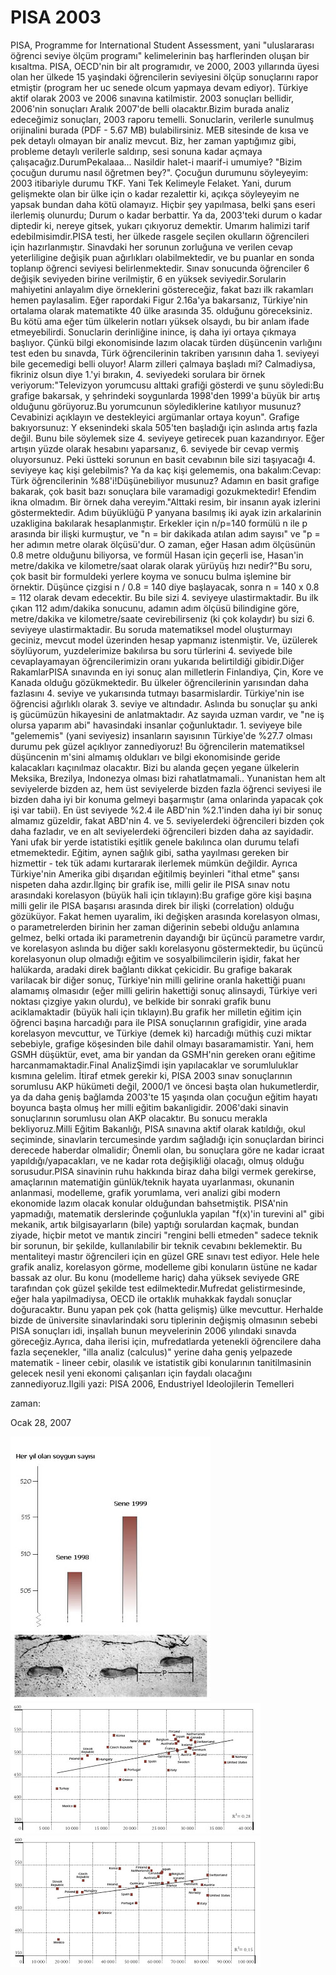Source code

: # PISA 2003
PISA, Programme for International Student Assessment, yani "uluslararası öğrenci seviye ölçüm programı" kelimelerinin baş harflerinden oluşan bir kısaltma. PISA, OECD'nin bir alt programıdır, ve 2000, 2003 yıllarında üyesi olan her ülkede 15 yaşindaki öğrencilerin seviyesini ölçüp sonuçlarını rapor etmiştir (program her uc senede olcum yapmaya devam ediyor). Türkiye aktif olarak 2003 ve 2006 sınavına katilmistir. 2003 sonuçları bellidir, 2006'nin sonuçları Aralık 2007'de belli olacaktır.Bizim burada analiz edeceğimiz sonuçları, 2003 raporu temelli. Sonuclarin, verilerle sunulmuş orijinalini burada (PDF - 5.67 MB) bulabilirsiniz. MEB sitesinde de kısa ve pek detaylı olmayan bir analiz mevcut. Biz, her zaman yaptığımız gibi, probleme detaylı verilerle saldırıp, sesi sonuna kadar açmaya çalışacağız.DurumPekalaaa... Nasildir halet-i maarif-i umumiye? "Bizim çocuğun durumu nasıl öğretmen bey?". Çocuğun durumunu söyleyeyim: 2003 itibariyle durumu TKF. Yani Tek Kelimeyle Felaket. Yani, durum gelişmekte olan bir ülke için o kadar rezalettir ki, açıkça söyleyeyim ne yapsak bundan daha kötü olamayız. Hiçbir şey yapılmasa, belki şans eseri ilerlemiş olunurdu; Durum o kadar berbattir. Ya da, 2003'teki durum o kadar diptedir ki, nereye gitsek, yukarı çıkıyoruz demektir. Umarım halimizi tarif edebilmisimdir.PISA testi, her ülkede rasgele seçilen okulların öğrencileri için hazırlanmıştır. Sinavdaki her sorunun zorluğuna ve verilen cevap yeterliligine değişik puan ağırlıkları olabilmektedir, ve bu puanlar en sonda toplanıp öğrenci seviyesi belirlenmektedir. Sınav sonucunda öğrenciler 6 değişik seviyeden birine verilmiştir, 6 en yüksek seviyedir.Sorularin mahiyetini anlayalım diye örneklerini göstereceğiz, fakat bazı ilk rakamları hemen paylasalim. Eğer rapordaki Figur 2.16a'ya bakarsanız, Türkiye'nin ortalama olarak matematikte 40 ülke arasında 35. olduğunu göreceksiniz. Bu kötü ama eğer tüm ülkelerin notları yüksek olsaydı, bu bir anlam ifade etmeyebilirdi. Sonuclarin derinliğine inince, iş daha iyi ortaya çıkmaya başlıyor. Çünkü bilgi ekonomisinde lazım olacak türden düşüncenin varlığını test eden bu sınavda, Türk öğrencilerinin takriben yarısının daha 1. seviyeyi bile gecemedigi belli oluyor! Alarm zilleri çalmaya başladı mi? Calmadiysa, fikriniz olsun diye 1.'yi bırakın, 4. seviyedeki sorulara bir örnek veriyorum:"Televizyon yorumcusu alttaki grafiği gösterdi ve şunu söyledi:Bu grafige bakarsak, y şehrindeki soygunlarda 1998'den 1999'a büyük bir artış olduğunu görüyoruz.Bu yorumcunun söylediklerine katılıyor musunuz? Cevabinizi açıklayın ve destekleyici argümanlar ortaya koyun". Grafige bakıyorsunuz: Y eksenindeki skala 505'ten başladığı için aslında artış fazla değil. Bunu bile söylemek size 4. seviyeye getirecek puan kazandırıyor. Eğer artışın yüzde olarak hesabını yaparsanız, 6. seviyede bir cevap vermiş oluyorsunuz. Peki üstteki sorunun en basit cevabının bile sizi taşıyacağı 4. seviyeye kaç kişi gelebilmis? Ya da kaç kişi gelememis, ona bakalım:Cevap: Türk öğrencilerinin %88'i!Düşünebiliyor musunuz? Adamın en basit grafige bakarak, çok basit bazı sonuçlara bile varamadigi gozukmektedir! Efendim ikna olmadım. Bir örnek daha vereyim."Alttaki resim, bir insanın ayak izlerini göstermektedir. Adım büyüklüğü P yanyana basılmış iki ayak izin arkalarinin uzakligina bakılarak hesaplanmıştır. Erkekler için n/p=140 formülü n ile p arasında bir ilişki kurmuştur, ve "n = bir dakikada atılan adım sayısı" ve "p = her adımın metre olarak ölçüsü'dur. O zaman, eğer Hasan adım ölçüsünün 0.8 metre olduğunu biliyorsa, ve formül Hasan için geçerli ise, Hasan'in metre/dakika ve kilometre/saat olarak olarak yürüyüş hızı nedir?"Bu soru, çok basit bir formuldeki yerlere koyma ve sonucu bulma işlemine bir örnektir. Düşünce çizgisi n / 0.8 = 140 diye başlayacak, sonra n = 140 x 0.8 = 112 olarak devam edecektir. Bu bile sizi 4. seviyeye ulastirmaktadir. Bu ilk çıkan 112 adım/dakika sonucunu, adamın adım ölçüsü bilindigine göre, metre/dakika ve kilometre/saate cevirebilirseniz (ki çok kolaydır) bu sizi 6. seviyeye ulastirmaktadir. Bu soruda matematiksel model oluşturmayı geciniz, mevcut model üzerinden hesap yapmanız istenmiştir. Ve, üzülerek söylüyorum, yuzdelerimize bakılırsa bu soru türlerini 4. seviyede bile cevaplayamayan öğrencilerimizin oranı yukarıda belirtildiği gibidir.Diğer RakamlarPISA sınavında en iyi sonuç alan milletlerin Finlandiya, Çin, Kore ve Kanada olduğu gözükmektedir. Bu ülkeler öğrencilerinin yarısından daha fazlasını 4. seviye ve yukarısında tutmayı basarmislardir. Türkiye'nin ise öğrencisi ağırlıklı olarak 3. seviye ve altındadır. Aslında bu sonuçlar şu anki iş gücümüzün hikayesini de anlatmaktadır. Az sayıda uzman vardır, ve "ne iş olursa yaparım abi" havasindaki insanlar çoğunluktadır. 1. seviyeye bile "gelememis" (yani seviyesiz) insanların sayısının Türkiye'de %27.7 olması durumu pek güzel açıklıyor zannediyoruz! Bu öğrencilerin matematiksel düşüncenin m'sini almamış oldukları ve bilgi ekonomisinde geride kalacakları kaçınılmaz olacaktır. Bizi bu alanda geçen yegane ülkelerin Meksika, Brezilya, Indonezya olması bizi rahatlatmamali.. Yunanistan hem alt seviyelerde bizden az, hem üst seviyelerde bizden fazla öğrenci seviyesi ile bizden daha iyi bir konuma gelmeyi başarmıştır (ama onlarinda yapacak çok işi var tabii). En üst seviyede %2.4 ile ABD'nin %2.1'inden daha iyi bir sonuç almamız güzeldir, fakat ABD'nin 4. ve 5. seviyelerdeki öğrencileri bizden çok daha fazladır, ve en alt seviyelerdeki öğrencileri bizden daha az sayidadir. Yani ufak bir yerde istatistiki eşitlik genele bakılınca olan durumu telafi etmemektedir. Eğitim, aynen sağlık gibi, satha yayılması gereken bir hizmettir - tek tük adamı kurtararak ilerlemek mümkün değildir. Ayrıca Türkiye'nin Amerika gibi dışarıdan eğitilmiş beyinleri "ithal etme" şansı nispeten daha azdır.İlginç bir grafik ise, milli gelir ile PISA sınav notu arasındaki korelasyon (büyük hali için tıklayın):Bu grafige göre kişi başına milli gelir ile PISA başarısı arasında direk bir ilişki (correlation) olduğu gözüküyor. Fakat hemen uyaralim, iki değişken arasında korelasyon olması, o parametrelerden birinin her zaman diğerinin sebebi olduğu anlamına gelmez, belki ortada iki parametrenin dayandığı bir üçüncü parametre vardır, ve korelasyon aslında bu diğer saklı korelasyonu göstermektedir, bu üçüncü korelasyonun olup olmadığı eğitim ve sosyalbilimcilerin işidir, fakat her halükarda, aradaki direk bağlantı dikkat çekicidir. Bu grafige bakarak varilacak bir diğer sonuç, Türkiye'nin milli gelirine oranla hakettiği puanı alamamış olmasıdır (eğer milli gelirin hakettiği sonuç alinsaydi, Türkiye veri noktası çizgiye yakın olurdu), ve belkide bir sonraki grafik bunu aciklamaktadir (büyük hali için tıklayın).Bu grafik her milletin eğitim için öğrenci başına harcadığı para ile PISA sonuçlarının grafigidir, yine arada korelasyon mevcuttur, ve Türkiye (demek ki) harcadığı müthiş cuzi miktar sebebiyle, grafige köşesinden bile dahil olmayı basaramamistir. Yani, hem GSMH düşüktür, evet, ama bir yandan da GSMH'nin gereken oranı eğitime harcanmamaktadir.Final AnalizŞimdi işin yapılacaklar ve sorumluluklar kısmına gelelim. İtiraf etmek gerekir ki, PISA 2003 sınav sonuçlarının sorumlusu AKP hükümeti değil, 2000/1 ve öncesi başta olan hukumetlerdir, ya da daha geniş bağlamda 2003'te 15 yaşında olan çocuğun eğitim hayatı boyunca başta olmuş her milli eğitim bakanligidir. 2006'daki sinavin sonuçlarının sorumlusu olan AKP olacaktır. Bu sonucu merakla bekliyoruz.Milli Eğitim Bakanlığı, PISA sınavına aktif olarak katıldığı, okul seçiminde, sinavlarin tercumesinde yardım sağladığı için sonuçlardan birinci derecede haberdar olmalidir; Önemli olan, bu sonuçlara göre ne kadar icraat yapıldığı/yapacakları, ve ne kadar rota değişikliği olacağı, olmuş olduğu sorusudur.PISA sinavinin ruhu hakkında biraz daha bilgi vermek gerekirse, amaçlarının matematiğin günlük/teknik hayata uyarlanması, okunanin anlanmasi, modelleme, grafik yorumlama, veri analizi gibi modern ekonomide lazım olacak konular olduğundan bahsetmiştik. PISA'nin yapmadığı, matematik derslerinde çoğunlukla yapılan "f(x)'in turevini al" gibi mekanik, artık bilgisayarların (bile) yaptığı sorulardan kaçmak, bundan ziyade, hiçbir metot ve mantık zinciri "rengini belli etmeden" sadece teknik bir sorunun, bir şekilde, kullanılabilir bir teknik cevabını beklemektir. Bu mentaliteyi mastır öğrencileri için en güzel GRE sınavı test ediyor. Hele hele grafik analiz, korelasyon görme, modelleme gibi konuların üstüne ne kadar bassak az olur. Bu konu (modelleme hariç) daha yüksek seviyede GRE tarafından çok güzel şekilde test edilmektedir.Mufredat gelistirmesinde, eğer hala yapilmadiysa, OECD ile ortaklık muhakkak faydalı sonuçlar doğuracaktır. Bunu yapan pek çok (hatta gelişmiş) ülke mevcuttur. Herhalde bizde de üniversite sinavlarindaki soru tiplerinin değişmiş olmasının sebebi PISA sonuçları idi, inşallah bunun meyvelerinin 2006 yılındaki sınavda göreceğiz.Ayrıca, daha ilerisi için, mufredatlarda yetenekli öğrencilere daha fazla seçenekler, "illa analiz (calculus)" yerine daha geniş yelpazede matematik - lineer cebir, olasılık ve istatistik gibi konularının tanitilmasinin gelecek nesil yeni ekonomi çalışanları için faydalı olacağını zannediyoruz.Ilgili yazi: PISA 2006, Endustriyel Ideolojilerin Temelleri







zaman:

Ocak 28, 2007










![](rob.jpg)
![](walking.jpg)
![](gsmh.jpg)
![](spending.jpg)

=====

**Activity:** Restate exactly, and only, every line from the one that contains "Ocak 28, 2007" through the last line of the records.

**Exercise result:**
Ocak 28, 2007










![](rob.jpg)
![](walking.jpg)
![](gsmh.jpg)
![](spending.jpg)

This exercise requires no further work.